**Your task**
For the records below, print the lines from the line with "varlıklarını görüntülemek nasıl?" through the line with "Azure veri Kataloğu, aralarında" exactly as written; include both end lines and exclude the rest.

**Records for the task**
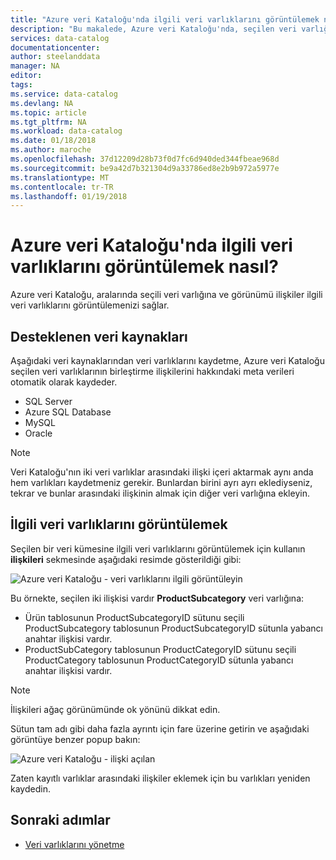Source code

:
 ```yaml
---
title: "Azure veri Kataloğu'nda ilgili veri varlıklarını görüntülemek nasıl | Microsoft Docs"
description: "Bu makalede, Azure veri Kataloğu'nda, seçilen veri varlığını ilgili veri varlıklarını görüntülemek açıklanmaktadır."
services: data-catalog
documentationcenter: 
author: steelanddata
manager: NA
editor: 
tags: 
ms.service: data-catalog
ms.devlang: NA
ms.topic: article
ms.tgt_pltfrm: NA
ms.workload: data-catalog
ms.date: 01/18/2018
ms.author: maroche
ms.openlocfilehash: 37d12209d28b73f0d7fc6d940ded344fbeae968d
ms.sourcegitcommit: be9a42d7b321304d9a33786ed8e2b9b972a5977e
ms.translationtype: MT
ms.contentlocale: tr-TR
ms.lasthandoff: 01/19/2018
---
```

# <a name="how-to-view-related-data-assets-in-azure-data-catalog"></a>Azure veri Kataloğu'nda ilgili veri varlıklarını görüntülemek nasıl?
Azure veri Kataloğu, aralarında seçili veri varlığına ve görünümü ilişkiler ilgili veri varlıklarını görüntülemenizi sağlar. 

## <a name="supported-data-sources"></a>Desteklenen veri kaynakları 
Aşağıdaki veri kaynaklarından veri varlıklarını kaydetme, Azure veri Kataloğu seçilen veri varlıklarının birleştirme ilişkilerini hakkındaki meta verileri otomatik olarak kaydeder. 

- SQL Server
- Azure SQL Database
- MySQL
- Oracle

> [!NOTE]
> Veri Kataloğu'nın iki veri varlıklar arasındaki ilişki içeri aktarmak aynı anda hem varlıkları kaydetmeniz gerekir. Bunlardan birini ayrı ayrı eklediyseniz, tekrar ve bunlar arasındaki ilişkinin almak için diğer veri varlığına ekleyin.

## <a name="view-related-data-assets"></a>İlgili veri varlıklarını görüntülemek
Seçilen bir veri kümesine ilgili veri varlıklarını görüntülemek için kullanın **ilişkileri** sekmesinde aşağıdaki resimde gösterildiği gibi: 

![Azure veri Kataloğu - veri varlıklarını ilgili görüntüleyin](media\data-catalog-how-to-view-related-data-assets\relationships-tab.png)

Bu örnekte, seçilen iki ilişkisi vardır **ProductSubcategory** veri varlığına: 

- Ürün tablosunun ProductSubcategoryID sütunu seçili ProductSubcategory tablosunun ProductSubcategoryID sütunla yabancı anahtar ilişkisi vardır. 
- ProductSubCategory tablosunun ProductCategoryID sütunu seçili ProductCategory tablosunun ProductCategoryID sütunla yabancı anahtar ilişkisi vardır.

> [!NOTE]
> İlişkileri ağaç görünümünde ok yönünü dikkat edin.  

Sütun tam adı gibi daha fazla ayrıntı için fare üzerine getirin ve aşağıdaki görüntüye benzer popup bakın: 

![Azure veri Kataloğu - ilişki açılan](media\data-catalog-how-to-view-related-data-assets\relationship-popup.png)

Zaten kayıtlı varlıklar arasındaki ilişkiler eklemek için bu varlıkları yeniden kaydedin.

## <a name="next-steps"></a>Sonraki adımlar
- [Veri varlıklarını yönetme](data-catalog-how-to-manage.md)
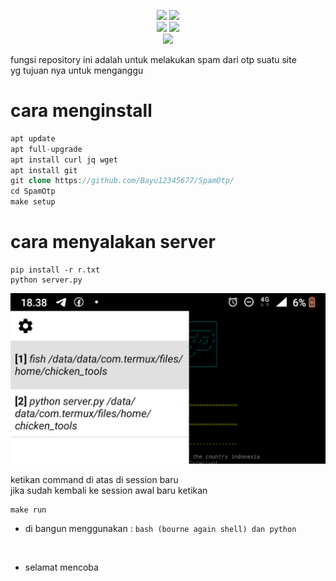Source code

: <p align="center">
    <img src="https://img.shields.io/static/v1?logo=linux&label=Language&message=bash&color=yellow">
     <img src="https://img.shields.io/static/v1?logo=json&label=Author&message=Polygon&color=green"><br>
     <img src="https://img.shields.io/static/v1?logo=github&label=maintance&message=yes&color=yellow">
      <img src="https://img.shields.io/static/v1?logo=apache&label=open%20source&message=yes&color=yellow"><br>
       <img src="https://img.shields.io/static/v1?logo=java&label=made&message=indonesia&color=gray">

</p>

fungsi repository ini adalah untuk melakukan spam dari otp suatu site<br>
yg tujuan nya untuk menganggu

# cara menginstall
```php
apt update
apt full-upgrade
apt install curl jq wget
apt install git
git clone https://github.com/Bayu12345677/SpamOtp/
cd SpamOtp
make setup
```

# cara menyalakan server
```
pip install -r r.txt
python server.py
```


![](https://github.com/Bayu12345677/SpamOtp/blob/main/img/Screenshot_20220228-183807~2.png)


ketikan command di atas di session baru<br>
jika sudah kembali ke session awal baru ketikan 

```
make run
```

- di bangun menggunakan : `bash (bourne again shell) dan python`<br>
<br>

* selamat mencoba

**Reply to the exercise**
# <a name="how-to-view-related-data-assets-in-azure-data-catalog"></a>Azure veri Kataloğu'nda ilgili veri varlıklarını görüntülemek nasıl?
Azure veri Kataloğu, aralarında seçili veri varlığına ve görünümü ilişkiler ilgili veri varlıklarını görüntülemenizi sağlar. 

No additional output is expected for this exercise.